MetaFilter Saved My Pals From Sex Traffickers—Exclusive Interview

| Fri May 21, 2010 8:54 PM EDT

The message thread reads like the play-by-play from an alternate reality game, wherein complete strangers work together to solve a complex mystery. But the drama that played out on MetaFilter this week was no game. If not for the intrepid members of this 11-year-old digital forum, a couple of young Russian women might possibly have fallen prey to sexual slavery.

Dan Reetz's post appeared Wednesday evening at Ask MetaFilter, a portion of the site where people seek help from the crowd.
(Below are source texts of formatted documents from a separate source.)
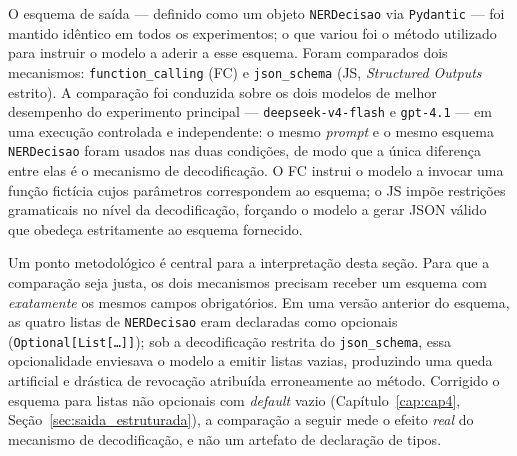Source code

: O esquema de saída --- definido como um objeto \texttt{NERDecisao} via \texttt{Pydantic} --- foi mantido idêntico em todos os experimentos; o que variou foi o método utilizado para instruir o modelo a aderir a esse esquema. Foram comparados dois mecanismos: \texttt{function\_calling} (FC) e \texttt{json\_schema} (JS, \textit{Structured Outputs} estrito). A comparação foi conduzida sobre os dois modelos de melhor desempenho do experimento principal --- \texttt{deepseek-v4-flash} e \texttt{gpt-4.1} --- em uma execução controlada e independente: o mesmo \textit{prompt} e o mesmo esquema \texttt{NERDecisao} foram usados nas duas condições, de modo que a única diferença entre elas é o mecanismo de decodificação. O FC instrui o modelo a invocar uma função fictícia cujos parâmetros correspondem ao esquema; o JS impõe restrições gramaticais no nível da decodificação, forçando o modelo a gerar JSON válido que obedeça estritamente ao esquema fornecido.

Um ponto metodológico é central para a interpretação desta seção. Para que a comparação seja justa, os dois mecanismos precisam receber um esquema com \emph{exatamente} os mesmos campos obrigatórios. Em uma versão anterior do esquema, as quatro listas de \texttt{NERDecisao} eram declaradas como opcionais (\texttt{Optional[List[\ldots]]}); sob a decodificação restrita do \texttt{json\_schema}, essa opcionalidade enviesava o modelo a emitir listas vazias, produzindo uma queda artificial e drástica de revocação atribuída erroneamente ao método. Corrigido o esquema para listas não opcionais com \textit{default} vazio (Capítulo~\ref{cap:cap4}, Seção~\ref{sec:saida_estruturada}), a comparação a seguir mede o efeito \emph{real} do mecanismo de decodificação, e não um artefato de declaração de tipos.

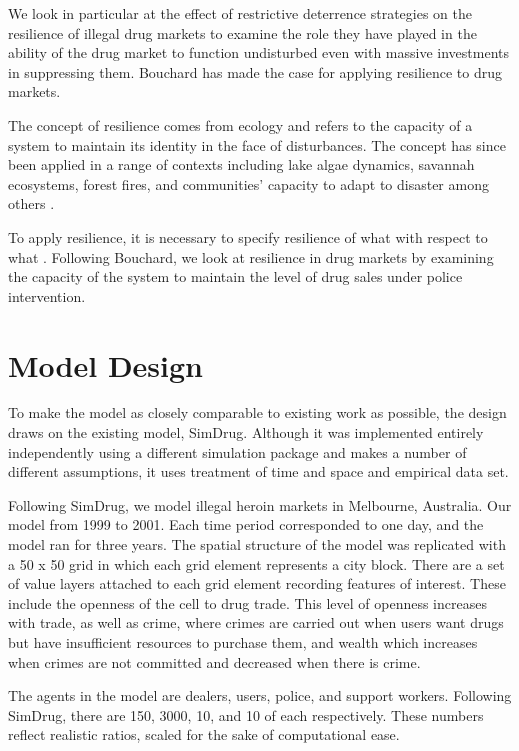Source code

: \documentclass[runningheads,a4paper]{llncs}
\begin{document}
We look in particular at the effect of restrictive deterrence strategies on the resilience of illegal drug markets to examine the role they have played in the ability of the drug market to function undisturbed even with massive investments in suppressing them. Bouchard has made the case for applying resilience to drug markets.

The concept of resilience comes from ecology and refers to the capacity of a system to maintain its identity in the face of disturbances. The concept has since been applied in a range of contexts including lake algae dynamics, savannah ecosystems, forest fires, and communities' capacity to adapt to disaster among others \cite{The resilience alliance maintains a database of examples}. 

To apply resilience, it is necessary to specify resilience of what with respect to what \cite{Resilience of what with respect to what paper}.
Following Bouchard, we look at resilience in drug markets by examining the capacity of the system to maintain the level of drug sales under police intervention.


\section{Model Design}

To make the model as closely comparable to existing work as possible, the design draws on the existing model, SimDrug. Although it was implemented entirely independently using a different simulation package and makes a number of different assumptions, it uses treatment of time and space and empirical data set.

Following SimDrug, we model illegal heroin markets in Melbourne, Australia. Our model from 1999 to 2001. Each time period corresponded to one day, and the model ran for three years. The spatial structure of the model was replicated with a 50 x 50 grid in which each grid element represents a city block. There are a set of value layers attached to each grid element recording features of interest. These include the openness of the cell to drug trade. This level of openness increases with trade, as well as crime, where crimes are carried out when users want drugs but have insufficient resources to purchase them, and wealth which increases when crimes are not committed and decreased when there is crime. 

The agents in the model are dealers, users, police, and support workers. Following SimDrug, there are 150, 3000, 10, and 10 of each respectively. These numbers reflect realistic ratios, scaled for the sake of computational ease.
\end{document}
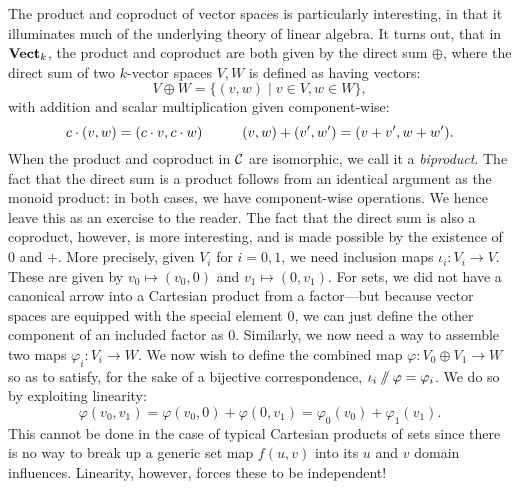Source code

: The product and coproduct of vector spaces is particularly interesting, in that it illuminates much of the underlying theory of linear algebra. It turns out, that in $\mathbf{Vect}_k$, the product and coproduct are both given by the direct sum $\oplus$, where the direct sum of two $k$-vector spaces $V,W$ is defined as having vectors:
\[V\oplus W=\{(v,w)\mid v\in V,w\in W\},\]
with addition and scalar multiplication given component-wise:
\[c\cdot (v,w) = (c\cdot v,c\cdot w) \hspace{10 mm} (v,w)+(v',w') = (v+v',w+w').\]
When the product and coproduct in $\mathcal{C}$ are isomorphic, we call it a \emph{biproduct}. The fact that the direct sum is a product follows from an identical argument as the monoid product: in both cases, we have component-wise operations. We hence leave this as an exercise to the reader. The fact that the direct sum is also a coproduct, however, is more interesting, and is made possible by the existence of $0$ and $+$. More precisely, given $V_i$ for $i=0,1$, we need inclusion maps $\iota_i:V_i\to V$. These are given by $v_0\mapsto (v_0,0)$ and $v_1\mapsto (0,v_1)$. For sets, we did not have a canonical arrow into a Cartesian product from a factor---but because vector spaces are equipped with the special element $0$, we can just define the other component of an included factor as $0$. Similarly, we now need a way to assemble two maps $\varphi_i:V_i\to W$. We now wish to define the combined map $\varphi:V_0\oplus V_1\to W$ so as to satisfy, for the sake of a bijective correspondence, $\iota_i\sslash \varphi=\varphi_i$. We do so by exploiting linearity:
\[\varphi(v_0,v_1)=\varphi(v_0,0) + \varphi(0,v_1) = \varphi_0(v_0)+\varphi_1(v_1).\]
This cannot be done in the case of typical Cartesian products of sets since there is no way to break up a generic set map $f(u,v)$ into its $u$ and $v$ domain influences. Linearity, however, forces these to be independent!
Mostly it's mundane—someone needs suggestions for a good pet store in their area, that kind of thing.

But this post stood out: "A Russian friend of mine may be in a dangerous situation in Washington, DC," it began.

Reetz, a 28-year-old who goes by the online handle Fake, joined MetaFilter in 2004 and is a trusted user, according to Jessamyn West, the site's community manager. In 2006, he spent a year teaching English in Russia, and became close friends with one of his students, whom we'll call "K." "We used to walk around and talk about music and everything," Reetz told me. "I learned most of my Russian from her, so I have bad street Russian—and she learned most of her English from me, so she knows all the English swear words! We've been in touch ever since."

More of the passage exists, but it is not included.